Cham/Nessim è seduto su un bus, con la testa appoggiata al finestrino. Attraversa una terra ridotta in macerie dove bisogna fermarsi ad ogni check point sotto il tiro di un fucile di altri giovani condannati a vivere da soldati.
“La condensa sul vetro nasconde il vuoto del cielo”.

Oggi il caldo è insopportabile. Dovrei scendere in cucina, dove fa più fresco. Ma sono dentro alle parole. Con gli occhi incollati al libro allungo un braccio per prendere il bicchiere pieno d’acqua. Continuo a girare per quelle strade in rovina andando dietro a Nessim, lo osservo mentre incontra la bella Falastin.
Vestita in jeans e una giacca nera attillata in vita, una semplice sciarpa di flanella legata dietro il collo, nasconde la sua estrema fragilità con un portamento energico, audace, quasi maschile.

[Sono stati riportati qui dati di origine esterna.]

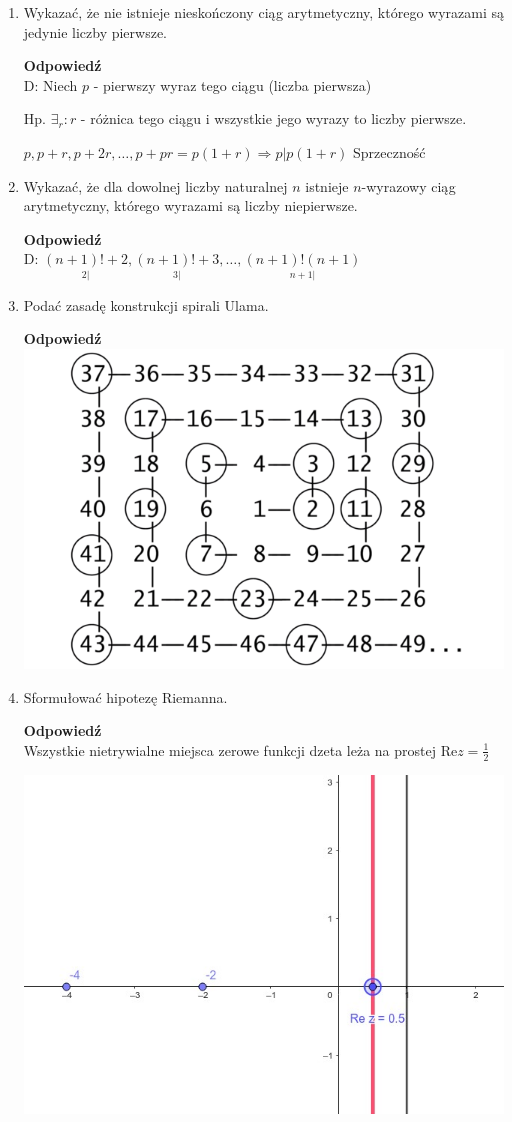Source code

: \documentclass[12pt,a4paper]{article}
\theoremstyle{break}
\newcommand{\Odp}[1]{
		\begin{mdframed}[style=zadanie]
			\textbf{Odpowiedź}\\
			#1
		\end{mdframed}
	}
\begin{document}
\begin{enumerate}[1.]
	\item Wykazać, że nie istnieje nieskończony ciąg arytmetyczny, którego wyrazami są jedynie
	liczby pierwsze.
	\Odp{
		D: Niech $p$ - pierwszy wyraz tego ciągu (liczba pierwsza)
		
		Hp. $\exists_r : r$ - różnica tego ciągu i wszystkie jego wyrazy to liczby pierwsze.
		
		$p,p+r,p+2r,\dots,p+pr = p(1+r) \Rightarrow p|p(1+r)$ Sprzeczność 
	}
	
	\item Wykazać, że dla dowolnej liczby naturalnej $n$ istnieje $n$-wyrazowy ciąg arytmetyczny,
	którego wyrazami są liczby niepierwsze.
	\Odp{
		D: $\underset{2|}{(n+1)!+2},\underset{3|}{(n+1)!+3},\dots,\underset{n+1|}{(n+1)!(n+1)}$
	}
	
	\item Podać zasadę konstrukcji spirali Ulama.
	\Odp{
		
		\centering
		\includegraphics[width = 0.75\linewidth]{Ulam_Spiral.png}
	}
	
	\item Sformułować hipotezę Riemanna.
	\Odp{
		Wszystkie nietrywialne miejsca zerowe funkcji dzeta leża na prostej $\text{Re} z= \frac{1}{2}$
		
		\includegraphics[width=0.75\linewidth]{hpriemanna.jpeg}
		
}
\end{enumerate}
\end{document}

Li seguo entrambi. Si muovono attenti in una guerra crudele, irrisolvibile per le sue cause essenzialmente astratte.
Le lacrime gli velarono gli occhi senza capire la ragione del suo turbamento. Mancava qualcosa al mondo, un colore, un collegamento necessario.

La follia dei conflitti, l’inutilità di massacri e l’inutilità di massacrare.
Non sono nata per condividere l’odio, ma l’amore diceva Antigone nell’omonima tragedia greca.

L’odio è un’altra catena, Nessim. Un giorno la pace verrà e noi potremo tutti amarci. Sì, è solo con la pace che noi potremmo vincere,   dice Falastin a Cham/Nessim.

La speranza di un futuro migliore non muore mai, è capace di insinuarsi tra i vicoli distrutti, sfiorare corpi martoriati e alitare sui pazzi che non riescono più a sentire gli altri.

Hubert Haddad, Palestine 2008. Edizioni Il Maestrale.